P.B.: Sono delle lastre di plexiglas sospese davanti a 30 cm dalla macchina fotografica, perché adoperavo dei grandangolari. Per esempio, alla Nikon ci mettevo il 20 in modo che, a 30 cm potevo raggiungere il plexiglas con i pennelli e dipingerci sopra. Quindi hai una grande apertura e anche la distanza focale diventa tutto a fuoco da pochi centimetri - dai 20-30 cm del plexiglas - fino all'infinito. Se tu adoperi un teleobiettivo la distanza focale si allontana. Questo sentimento di dipingere sulla realtà o sui ritratti ti dà la sensazione quasi di dipingere su quello che tu vedi. Essendo il plexiglas raggiungibile con i pennelli, quando tu vedi un paesaggio e cominci a dipingere sulle montagne, hai la sensazione di toccare le montagne. Quindi tutto il mondo ti appartiene in quel momento. E questo è venuto fuori la prima volta in Toscana nel '73-'74. Mentre andavo da Firenze a Castel Fiorentino passando da Montespertoli mi sono fermato con la macchina a guardare il paesaggio. In quel momento c'era vento e le nuvole andavano abbastanza veloci, mentre il paesaggio rimaneva fermo. Allora ho preso delle canne da una vigna. Le ho messe in piedi. Ho preso gli attrezzi dalla macchina: una corda, un pezzo di plexiglas… Ho messo il plexiglas contro la macchina fotografica e - attraverso il visore - ho dipinto sulle nuvole e poi ho cominciato a dipingere il paesaggio. Quando sono tornato alle nuvole c'era rimasto solo il segno delle nuvole: le nuvole si erano spostate, mentre il disegno sul paesaggio era rimasto fisso. Era proprio la sensazione del tempo che passa con un paesaggio che rimane fermo, mentre una sua parte è in movimento. Questo fa parte dei lavori che ho ripreso a New York, dipingendo anziché con i pennelli su un pezzo di plexiglas, con il fuoco. Però la prima cosa che ho fatto è successa in Toscana con le nuvole che correvano mentre il paesaggio stava fermo. Quindi erano due tempi diversi.

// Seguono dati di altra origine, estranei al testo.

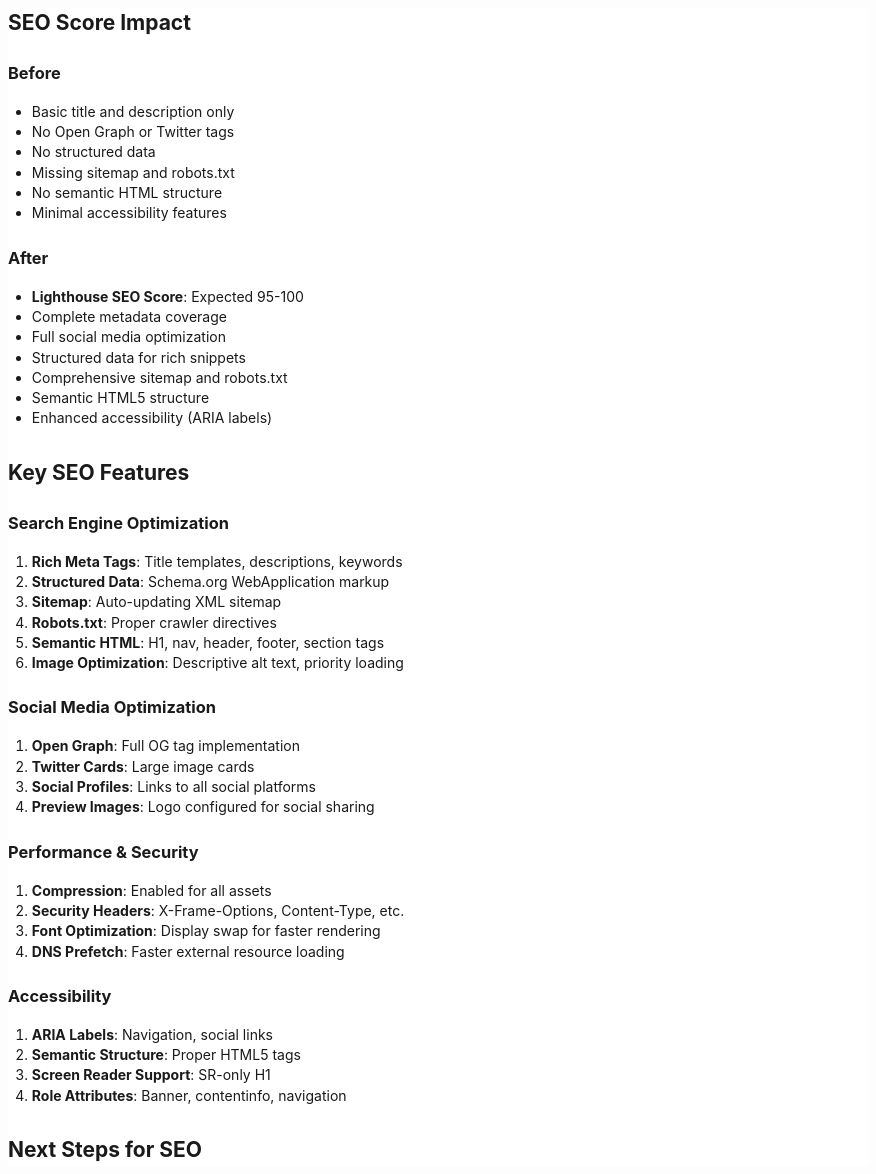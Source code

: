 ## SEO Score Impact

### Before
- Basic title and description only
- No Open Graph or Twitter tags
- No structured data
- Missing sitemap and robots.txt
- No semantic HTML structure
- Minimal accessibility features

### After
- **Lighthouse SEO Score**: Expected 95-100
- Complete metadata coverage
- Full social media optimization
- Structured data for rich snippets
- Comprehensive sitemap and robots.txt
- Semantic HTML5 structure
- Enhanced accessibility (ARIA labels)

## Key SEO Features

### Search Engine Optimization
1. **Rich Meta Tags**: Title templates, descriptions, keywords
2. **Structured Data**: Schema.org WebApplication markup
3. **Sitemap**: Auto-updating XML sitemap
4. **Robots.txt**: Proper crawler directives
5. **Semantic HTML**: H1, nav, header, footer, section tags
6. **Image Optimization**: Descriptive alt text, priority loading

### Social Media Optimization
1. **Open Graph**: Full OG tag implementation
2. **Twitter Cards**: Large image cards
3. **Social Profiles**: Links to all social platforms
4. **Preview Images**: Logo configured for social sharing

### Performance & Security
1. **Compression**: Enabled for all assets
2. **Security Headers**: X-Frame-Options, Content-Type, etc.
3. **Font Optimization**: Display swap for faster rendering
4. **DNS Prefetch**: Faster external resource loading

### Accessibility
1. **ARIA Labels**: Navigation, social links
2. **Semantic Structure**: Proper HTML5 tags
3. **Screen Reader Support**: SR-only H1
4. **Role Attributes**: Banner, contentinfo, navigation

## Next Steps for SEO
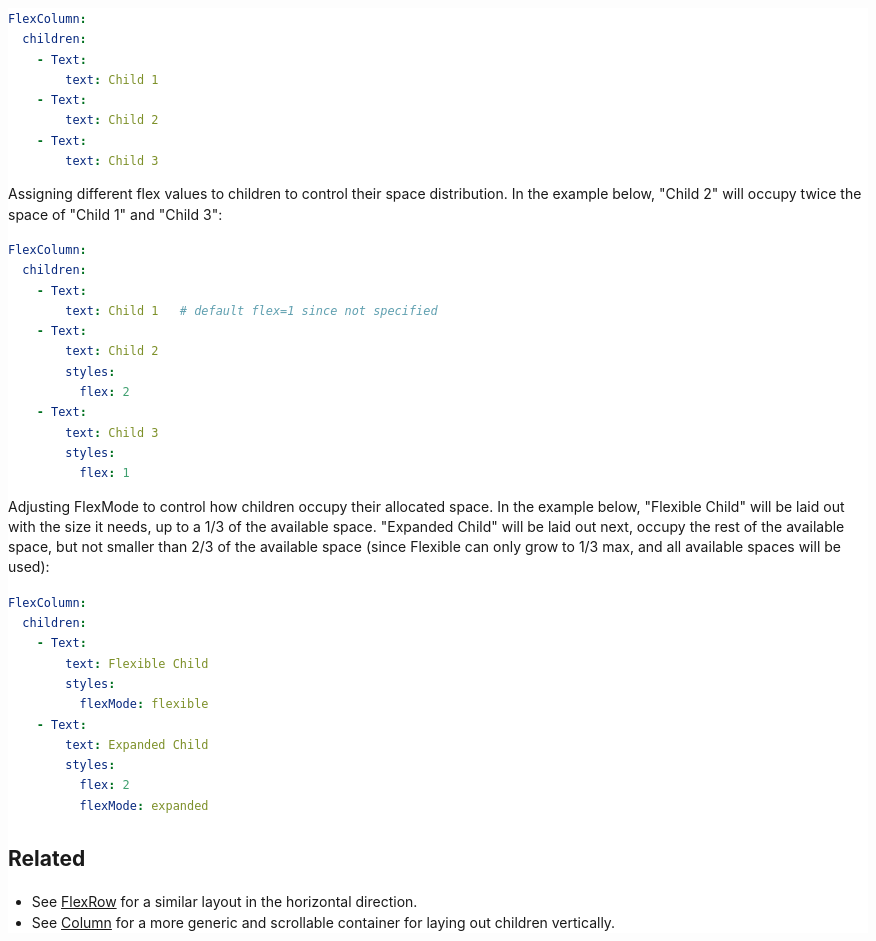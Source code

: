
 ```yaml
FlexColumn:
  children:
    - Text:
        text: Child 1
    - Text: 
        text: Child 2
    - Text: 
        text: Child 3
```

Assigning different flex values to children to control their space distribution. In the example below, "Child 2" will occupy twice the space of "Child 1" and "Child 3":

```yaml
FlexColumn:
  children:
    - Text: 
        text: Child 1   # default flex=1 since not specified
    - Text: 
        text: Child 2
        styles:
          flex: 2
    - Text: 
        text: Child 3
        styles:
          flex: 1
```

Adjusting FlexMode to control how children occupy their allocated space. In the example below, "Flexible Child" will be laid out with the size it needs, up to a 1/3 of the available space. "Expanded Child" will be laid out next, occupy the rest of the available space, but not smaller than 2/3 of the available space (since Flexible can only grow to 1/3 max, and all available spaces will be used):

```yaml
FlexColumn:
  children:
    - Text:
        text: Flexible Child
        styles:
          flexMode: flexible
    - Text: 
        text: Expanded Child
        styles:
          flex: 2
          flexMode: expanded

```

## Related
- See [FlexRow](/widgets/flex-row) for a similar layout in the horizontal direction.
- See [Column](/widgets/column) for a more generic and scrollable container for laying out children vertically.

I.S.: Paolo, quindi è in Toscana la prima volta che tu dipingi sulla realtà. Ma il plexiglas lo usavi già?

P.B.: Il plexiglas lo adoperavo perché facevo i dipinti sulla realtà fissi. Però questo passaggio del tempo l'ho scoperto proprio con le nuvole che correvano, mentre il resto del paesaggio era rimasto fisso.

I.S.: Però già prima lo facevi: dipingevi sulla realtà con il tempo fisso.

P.B.: Con il tempo fisso.

I.S.: E quando hai cominciato a dipingere sulla realtà?

P.B.: Nel '72.

I.S.: Poco prima… In Italia?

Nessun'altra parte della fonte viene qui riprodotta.